I can attest to that! I get lots of nice pearling now after I started using a ceramic disk diffuser placed directly beneath the filter outflow....shoots those tiny bubbles all over the place


----------



## J86 (Feb 10, 2006)

i'm kinda a n00b at planted tanks, what does "pearling" mean? and does any 1 have a pic?


----------



## JenThePlantGeek (Mar 27, 2006)

Pearling is when these tiny little bubbles of oxygen form all over your plants making them sparkle. Sometimes the plants make so much O2 that there is a steady stream of bubbles coming up from the plant. Sorry I don't have a picture.


----------



## ianiwane (Sep 7, 2004)

like someone stated earlier, pearling only happens when O2 is saturated. If you have a high fish load it may never hit saturation.


----------



## Naja002 (Oct 12, 2005)

Pearling Ricca




.


----------



## festus (Jul 11, 2005)

Bubbles on plants immediately after a water change, or for a day or so thereafter, have absolutely nothing to do with CO2 injection and/or plants producing O2, and hence are not pearling.

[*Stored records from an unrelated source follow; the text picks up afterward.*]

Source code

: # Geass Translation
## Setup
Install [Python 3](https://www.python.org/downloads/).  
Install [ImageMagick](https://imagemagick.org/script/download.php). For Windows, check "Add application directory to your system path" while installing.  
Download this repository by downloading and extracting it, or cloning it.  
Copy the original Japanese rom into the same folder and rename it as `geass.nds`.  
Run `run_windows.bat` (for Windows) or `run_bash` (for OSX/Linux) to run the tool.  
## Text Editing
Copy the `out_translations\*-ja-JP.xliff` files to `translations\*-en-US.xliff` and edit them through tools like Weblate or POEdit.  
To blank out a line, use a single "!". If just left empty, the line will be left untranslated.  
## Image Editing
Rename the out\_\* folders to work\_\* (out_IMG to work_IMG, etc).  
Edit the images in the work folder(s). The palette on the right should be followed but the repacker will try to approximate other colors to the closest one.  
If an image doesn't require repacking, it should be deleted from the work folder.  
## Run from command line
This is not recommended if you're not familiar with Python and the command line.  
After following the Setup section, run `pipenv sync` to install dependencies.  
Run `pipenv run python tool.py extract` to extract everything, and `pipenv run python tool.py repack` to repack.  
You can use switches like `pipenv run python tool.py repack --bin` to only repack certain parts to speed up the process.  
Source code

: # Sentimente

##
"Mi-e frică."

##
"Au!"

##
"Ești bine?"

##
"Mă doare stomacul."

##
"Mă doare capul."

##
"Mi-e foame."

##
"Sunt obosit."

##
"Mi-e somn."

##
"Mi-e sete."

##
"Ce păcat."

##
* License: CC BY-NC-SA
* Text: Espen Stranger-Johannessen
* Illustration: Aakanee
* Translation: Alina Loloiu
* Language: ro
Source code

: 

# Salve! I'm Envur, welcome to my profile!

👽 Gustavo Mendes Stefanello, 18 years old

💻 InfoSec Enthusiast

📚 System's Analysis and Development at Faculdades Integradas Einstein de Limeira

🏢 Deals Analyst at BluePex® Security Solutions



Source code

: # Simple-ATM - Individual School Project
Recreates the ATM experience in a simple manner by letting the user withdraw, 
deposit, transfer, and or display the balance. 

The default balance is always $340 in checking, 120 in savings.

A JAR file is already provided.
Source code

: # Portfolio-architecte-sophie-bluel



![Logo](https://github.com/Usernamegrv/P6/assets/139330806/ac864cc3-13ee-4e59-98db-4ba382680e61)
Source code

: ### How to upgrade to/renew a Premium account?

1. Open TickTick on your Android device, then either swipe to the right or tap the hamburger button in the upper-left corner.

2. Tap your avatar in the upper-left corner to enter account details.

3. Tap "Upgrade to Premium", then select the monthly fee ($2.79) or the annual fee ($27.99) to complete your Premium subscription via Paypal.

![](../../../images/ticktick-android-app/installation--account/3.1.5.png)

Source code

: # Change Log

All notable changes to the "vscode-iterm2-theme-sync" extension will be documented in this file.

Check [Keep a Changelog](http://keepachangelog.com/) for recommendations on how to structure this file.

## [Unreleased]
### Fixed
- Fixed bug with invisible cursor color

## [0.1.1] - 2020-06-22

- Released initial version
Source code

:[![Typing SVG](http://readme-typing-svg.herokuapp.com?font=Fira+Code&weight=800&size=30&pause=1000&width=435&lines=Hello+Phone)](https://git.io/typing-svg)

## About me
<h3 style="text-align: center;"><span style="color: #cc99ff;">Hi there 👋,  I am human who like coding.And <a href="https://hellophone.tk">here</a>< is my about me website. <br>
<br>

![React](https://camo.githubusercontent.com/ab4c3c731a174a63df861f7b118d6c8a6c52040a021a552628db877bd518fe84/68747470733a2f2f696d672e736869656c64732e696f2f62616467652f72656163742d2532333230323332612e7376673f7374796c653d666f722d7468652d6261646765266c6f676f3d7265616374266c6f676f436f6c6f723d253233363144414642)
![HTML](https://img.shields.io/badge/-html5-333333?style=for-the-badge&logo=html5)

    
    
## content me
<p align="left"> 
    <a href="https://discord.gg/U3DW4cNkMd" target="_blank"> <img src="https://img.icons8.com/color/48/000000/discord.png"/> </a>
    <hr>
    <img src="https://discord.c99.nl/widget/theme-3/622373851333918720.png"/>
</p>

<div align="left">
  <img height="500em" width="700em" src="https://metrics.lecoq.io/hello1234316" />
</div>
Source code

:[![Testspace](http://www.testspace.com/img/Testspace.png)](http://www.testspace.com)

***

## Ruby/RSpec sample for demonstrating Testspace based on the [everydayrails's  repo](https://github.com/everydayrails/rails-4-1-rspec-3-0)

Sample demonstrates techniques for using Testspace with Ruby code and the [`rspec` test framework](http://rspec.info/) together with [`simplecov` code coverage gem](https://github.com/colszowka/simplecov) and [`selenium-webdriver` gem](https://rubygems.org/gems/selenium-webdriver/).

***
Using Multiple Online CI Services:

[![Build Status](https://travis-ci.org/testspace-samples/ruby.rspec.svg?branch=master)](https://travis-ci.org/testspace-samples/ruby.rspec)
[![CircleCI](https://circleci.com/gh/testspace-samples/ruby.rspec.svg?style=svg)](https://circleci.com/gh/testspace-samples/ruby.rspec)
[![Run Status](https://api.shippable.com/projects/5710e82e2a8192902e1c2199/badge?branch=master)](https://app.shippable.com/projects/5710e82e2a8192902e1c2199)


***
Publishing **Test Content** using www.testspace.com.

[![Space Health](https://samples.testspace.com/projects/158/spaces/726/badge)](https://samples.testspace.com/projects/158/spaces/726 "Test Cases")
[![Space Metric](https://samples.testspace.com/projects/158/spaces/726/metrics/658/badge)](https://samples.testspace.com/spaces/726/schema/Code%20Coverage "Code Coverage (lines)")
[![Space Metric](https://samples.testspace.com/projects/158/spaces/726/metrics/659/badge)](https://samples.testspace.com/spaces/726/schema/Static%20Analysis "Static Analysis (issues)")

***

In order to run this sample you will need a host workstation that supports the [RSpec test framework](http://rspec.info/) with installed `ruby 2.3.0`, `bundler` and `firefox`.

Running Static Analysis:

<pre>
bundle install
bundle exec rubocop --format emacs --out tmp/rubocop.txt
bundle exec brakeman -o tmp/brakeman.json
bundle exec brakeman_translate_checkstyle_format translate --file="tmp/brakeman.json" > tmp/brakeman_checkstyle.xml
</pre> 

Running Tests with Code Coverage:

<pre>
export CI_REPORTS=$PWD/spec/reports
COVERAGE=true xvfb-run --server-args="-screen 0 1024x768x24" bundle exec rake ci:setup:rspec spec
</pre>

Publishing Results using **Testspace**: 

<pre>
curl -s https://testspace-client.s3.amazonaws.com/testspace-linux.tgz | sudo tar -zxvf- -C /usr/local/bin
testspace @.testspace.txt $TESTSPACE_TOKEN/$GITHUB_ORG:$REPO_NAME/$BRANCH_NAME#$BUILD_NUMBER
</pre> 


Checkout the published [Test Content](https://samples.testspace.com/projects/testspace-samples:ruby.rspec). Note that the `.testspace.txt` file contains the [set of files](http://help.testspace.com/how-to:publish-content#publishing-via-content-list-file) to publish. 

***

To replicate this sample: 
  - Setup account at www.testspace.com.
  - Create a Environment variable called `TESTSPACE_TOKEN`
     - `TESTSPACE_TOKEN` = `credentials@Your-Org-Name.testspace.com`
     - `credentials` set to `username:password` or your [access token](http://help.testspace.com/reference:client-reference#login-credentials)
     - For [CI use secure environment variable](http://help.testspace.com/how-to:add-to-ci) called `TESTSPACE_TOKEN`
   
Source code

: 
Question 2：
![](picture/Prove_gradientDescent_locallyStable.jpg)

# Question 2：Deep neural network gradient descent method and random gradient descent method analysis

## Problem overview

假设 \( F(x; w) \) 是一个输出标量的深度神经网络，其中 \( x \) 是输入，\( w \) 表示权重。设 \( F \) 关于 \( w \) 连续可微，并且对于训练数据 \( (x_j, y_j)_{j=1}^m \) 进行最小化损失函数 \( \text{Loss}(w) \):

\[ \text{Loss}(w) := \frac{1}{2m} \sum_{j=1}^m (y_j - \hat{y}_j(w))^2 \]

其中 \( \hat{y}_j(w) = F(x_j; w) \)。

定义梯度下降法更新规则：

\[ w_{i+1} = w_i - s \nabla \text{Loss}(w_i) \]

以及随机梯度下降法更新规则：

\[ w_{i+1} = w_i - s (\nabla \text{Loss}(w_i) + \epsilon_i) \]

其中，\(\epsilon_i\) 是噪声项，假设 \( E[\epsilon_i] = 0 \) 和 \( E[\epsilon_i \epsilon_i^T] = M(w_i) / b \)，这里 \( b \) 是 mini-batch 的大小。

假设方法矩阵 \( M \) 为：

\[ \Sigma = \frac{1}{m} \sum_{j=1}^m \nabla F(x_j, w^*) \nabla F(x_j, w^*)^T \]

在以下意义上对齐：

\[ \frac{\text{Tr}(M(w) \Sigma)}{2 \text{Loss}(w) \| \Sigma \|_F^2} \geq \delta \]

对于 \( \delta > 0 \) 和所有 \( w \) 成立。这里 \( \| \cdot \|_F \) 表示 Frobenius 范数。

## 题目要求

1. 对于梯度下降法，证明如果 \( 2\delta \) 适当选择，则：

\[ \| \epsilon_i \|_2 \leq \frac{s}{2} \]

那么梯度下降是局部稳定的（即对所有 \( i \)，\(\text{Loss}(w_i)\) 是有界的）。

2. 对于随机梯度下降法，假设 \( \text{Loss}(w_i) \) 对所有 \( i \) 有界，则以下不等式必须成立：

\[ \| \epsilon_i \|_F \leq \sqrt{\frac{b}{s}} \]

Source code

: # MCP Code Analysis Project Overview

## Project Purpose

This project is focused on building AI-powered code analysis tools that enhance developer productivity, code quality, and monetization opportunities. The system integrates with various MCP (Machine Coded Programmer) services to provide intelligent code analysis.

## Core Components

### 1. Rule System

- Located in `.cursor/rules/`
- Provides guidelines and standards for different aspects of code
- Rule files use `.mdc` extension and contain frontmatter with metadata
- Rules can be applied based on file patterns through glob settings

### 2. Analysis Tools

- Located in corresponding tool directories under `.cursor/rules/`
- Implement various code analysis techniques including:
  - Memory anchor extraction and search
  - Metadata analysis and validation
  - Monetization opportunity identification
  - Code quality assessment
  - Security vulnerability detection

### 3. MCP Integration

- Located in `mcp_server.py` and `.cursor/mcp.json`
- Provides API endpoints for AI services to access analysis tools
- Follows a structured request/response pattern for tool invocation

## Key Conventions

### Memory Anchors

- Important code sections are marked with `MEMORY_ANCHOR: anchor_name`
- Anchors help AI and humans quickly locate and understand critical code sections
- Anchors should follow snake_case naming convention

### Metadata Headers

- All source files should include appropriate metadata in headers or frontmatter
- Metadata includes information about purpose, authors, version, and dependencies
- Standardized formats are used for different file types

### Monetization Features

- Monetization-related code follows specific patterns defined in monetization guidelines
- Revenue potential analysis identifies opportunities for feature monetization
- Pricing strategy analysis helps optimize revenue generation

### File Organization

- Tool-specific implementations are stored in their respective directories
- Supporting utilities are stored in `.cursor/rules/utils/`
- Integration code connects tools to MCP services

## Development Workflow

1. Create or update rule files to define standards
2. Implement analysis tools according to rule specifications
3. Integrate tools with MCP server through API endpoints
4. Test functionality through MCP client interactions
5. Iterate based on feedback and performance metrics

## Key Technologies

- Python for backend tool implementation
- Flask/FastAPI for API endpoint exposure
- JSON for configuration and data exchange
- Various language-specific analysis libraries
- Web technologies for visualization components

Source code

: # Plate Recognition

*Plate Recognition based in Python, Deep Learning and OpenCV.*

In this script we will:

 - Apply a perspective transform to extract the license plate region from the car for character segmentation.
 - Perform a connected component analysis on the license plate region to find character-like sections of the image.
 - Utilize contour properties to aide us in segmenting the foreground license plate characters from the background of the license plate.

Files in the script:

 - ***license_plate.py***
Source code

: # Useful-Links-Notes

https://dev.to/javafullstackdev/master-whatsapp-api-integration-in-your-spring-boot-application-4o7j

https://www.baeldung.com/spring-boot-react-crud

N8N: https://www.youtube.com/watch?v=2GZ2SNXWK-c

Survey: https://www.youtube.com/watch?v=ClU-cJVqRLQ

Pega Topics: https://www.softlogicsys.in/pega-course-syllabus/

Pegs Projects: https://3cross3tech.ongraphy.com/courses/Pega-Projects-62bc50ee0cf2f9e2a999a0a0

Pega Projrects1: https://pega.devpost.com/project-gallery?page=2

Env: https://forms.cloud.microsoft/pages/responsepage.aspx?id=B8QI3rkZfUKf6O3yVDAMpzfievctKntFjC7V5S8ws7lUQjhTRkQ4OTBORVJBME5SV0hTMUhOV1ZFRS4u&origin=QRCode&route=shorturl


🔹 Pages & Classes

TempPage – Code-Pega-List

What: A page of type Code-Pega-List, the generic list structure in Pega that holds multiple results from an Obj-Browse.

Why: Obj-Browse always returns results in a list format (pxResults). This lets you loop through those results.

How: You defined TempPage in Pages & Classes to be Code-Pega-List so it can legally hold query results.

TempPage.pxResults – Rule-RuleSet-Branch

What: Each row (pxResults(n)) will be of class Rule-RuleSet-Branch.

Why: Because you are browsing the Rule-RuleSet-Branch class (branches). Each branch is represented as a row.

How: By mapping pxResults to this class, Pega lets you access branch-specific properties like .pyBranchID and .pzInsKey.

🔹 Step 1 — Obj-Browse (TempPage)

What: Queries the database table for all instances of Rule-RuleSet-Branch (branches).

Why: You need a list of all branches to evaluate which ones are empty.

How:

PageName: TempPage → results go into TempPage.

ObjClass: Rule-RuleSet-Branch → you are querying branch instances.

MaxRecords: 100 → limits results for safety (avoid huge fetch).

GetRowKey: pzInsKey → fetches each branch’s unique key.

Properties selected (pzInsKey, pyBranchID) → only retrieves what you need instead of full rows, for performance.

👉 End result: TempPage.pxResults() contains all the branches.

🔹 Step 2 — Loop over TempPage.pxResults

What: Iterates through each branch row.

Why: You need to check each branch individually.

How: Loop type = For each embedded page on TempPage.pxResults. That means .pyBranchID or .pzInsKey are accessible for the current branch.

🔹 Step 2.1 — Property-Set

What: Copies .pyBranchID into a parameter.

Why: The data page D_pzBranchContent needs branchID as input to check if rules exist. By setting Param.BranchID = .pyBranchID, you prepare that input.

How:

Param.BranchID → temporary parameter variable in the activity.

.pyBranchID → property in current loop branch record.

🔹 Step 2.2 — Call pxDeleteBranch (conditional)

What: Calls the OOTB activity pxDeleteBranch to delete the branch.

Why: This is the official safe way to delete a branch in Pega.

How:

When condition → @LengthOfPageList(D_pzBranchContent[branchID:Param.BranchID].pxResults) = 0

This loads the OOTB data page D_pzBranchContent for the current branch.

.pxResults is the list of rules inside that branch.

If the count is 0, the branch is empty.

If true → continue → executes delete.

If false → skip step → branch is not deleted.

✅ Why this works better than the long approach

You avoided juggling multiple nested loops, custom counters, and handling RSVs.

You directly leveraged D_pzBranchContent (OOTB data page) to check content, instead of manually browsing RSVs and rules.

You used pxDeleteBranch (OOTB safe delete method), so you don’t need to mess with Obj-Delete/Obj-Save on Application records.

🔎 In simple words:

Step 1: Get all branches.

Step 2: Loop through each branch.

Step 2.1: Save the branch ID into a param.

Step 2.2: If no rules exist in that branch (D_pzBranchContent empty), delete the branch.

Its simply the release of suspended O2 in the water adhering to whatever surfaces are available.

Take a brand new tank, fill it with water, look at the bubbles on the side. Its the same thing.


----------



## festus (Jul 11, 2005)

JenThePlantGeek,

I heard someone suggest that if you have a plant that produces a steady stream of bubbles from one point that the plant has some sort of minor damage at that point.

I usually have a few plants that do that though most just pearl the normal way.


----------